[Saved entries]
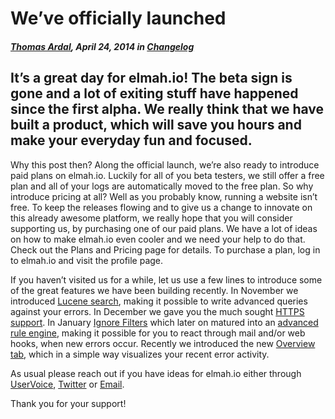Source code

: # We’ve officially launched

##### [Thomas Ardal](http://elmah.io/about/), April 24, 2014 in [Changelog](/category/changelog/)

## It’s a great day for elmah.io! The beta sign is gone and a lot of exiting stuff have happened since the first alpha. We really think that we have built a product, which will save you hours and make your everyday fun and focused.

Why this post then? Along the official launch, we’re also ready to introduce paid plans on elmah.io. Luckily for all of you beta testers, we still offer a free plan and all of your logs are automatically moved to the free plan. So why introduce pricing at all? Well as you probably know, running a website isn’t free. To keep the releases flowing and to give us a change to innovate on this already awesome platform, we really hope that you will consider supporting us, by purchasing one of our paid plans. We have a lot of ideas on how to make elmah.io even cooler and we need your help to do that. Check out the Plans and Pricing page for details. To purchase a plan, log in to elmah.io and visit the profile page.

If you haven’t visited us for a while, let us use a few lines to introduce some of the great features we have been building recently. In November we introduced [Lucene search](http://blog.elmah.io/elmah-io-20131111-released/), making it possible to write advanced queries against your errors. In December we gave you the much sought [HTTPS support](http://blog.elmah.io/elmah-io-20131212-released/). In January [Ignore Filters](http://blog.elmah.io/elmah-io-20131227-released/) which later on matured into an [advanced rule engine](http://blog.elmah.io/elmah-io-20140315-released/), making it possible for you to react through mail and/or web hooks, when new errors occur. Recently we introduced the new [Overview tab](http://blog.elmah.io/elmah-io-20140412-released/), which in a simple way visualizes your recent error activity.

As usual please reach out if you have ideas for elmah.io either through [UserVoice](http://elmahio.uservoice.com/), [Twitter](https://twitter.com/elmah_io) or [Email](mailto:info@elmah.io).

Thank you for your support!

§ Exercise aim: Because pictures are not wanted, give every entry above again exactly without them.

§ Solution below:
Source code

: # We’ve officially launched

##### [Thomas Ardal](http://elmah.io/about/), April 24, 2014 in [Changelog](/category/changelog/)

## It’s a great day for elmah.io! The beta sign is gone and a lot of exiting stuff have happened since the first alpha. We really think that we have built a product, which will save you hours and make your everyday fun and focused.

Why this post then? Along the official launch, we’re also ready to introduce paid plans on elmah.io. Luckily for all of you beta testers, we still offer a free plan and all of your logs are automatically moved to the free plan. So why introduce pricing at all? Well as you probably know, running a website isn’t free. To keep the releases flowing and to give us a change to innovate on this already awesome platform, we really hope that you will consider supporting us, by purchasing one of our paid plans. We have a lot of ideas on how to make elmah.io even cooler and we need your help to do that. Check out the Plans and Pricing page for details. To purchase a plan, log in to elmah.io and visit the profile page.

If you haven’t visited us for a while, let us use a few lines to introduce some of the great features we have been building recently. In November we introduced [Lucene search](http://blog.elmah.io/elmah-io-20131111-released/), making it possible to write advanced queries against your errors. In December we gave you the much sought [HTTPS support](http://blog.elmah.io/elmah-io-20131212-released/). In January [Ignore Filters](http://blog.elmah.io/elmah-io-20131227-released/) which later on matured into an [advanced rule engine](http://blog.elmah.io/elmah-io-20140315-released/), making it possible for you to react through mail and/or web hooks, when new errors occur. Recently we introduced the new [Overview tab](http://blog.elmah.io/elmah-io-20140412-released/), which in a simple way visualizes your recent error activity.

As usual please reach out if you have ideas for elmah.io either through [UserVoice](http://elmahio.uservoice.com/), [Twitter](https://twitter.com/elmah_io) or [Email](mailto:info@elmah.io).

Thank you for your support!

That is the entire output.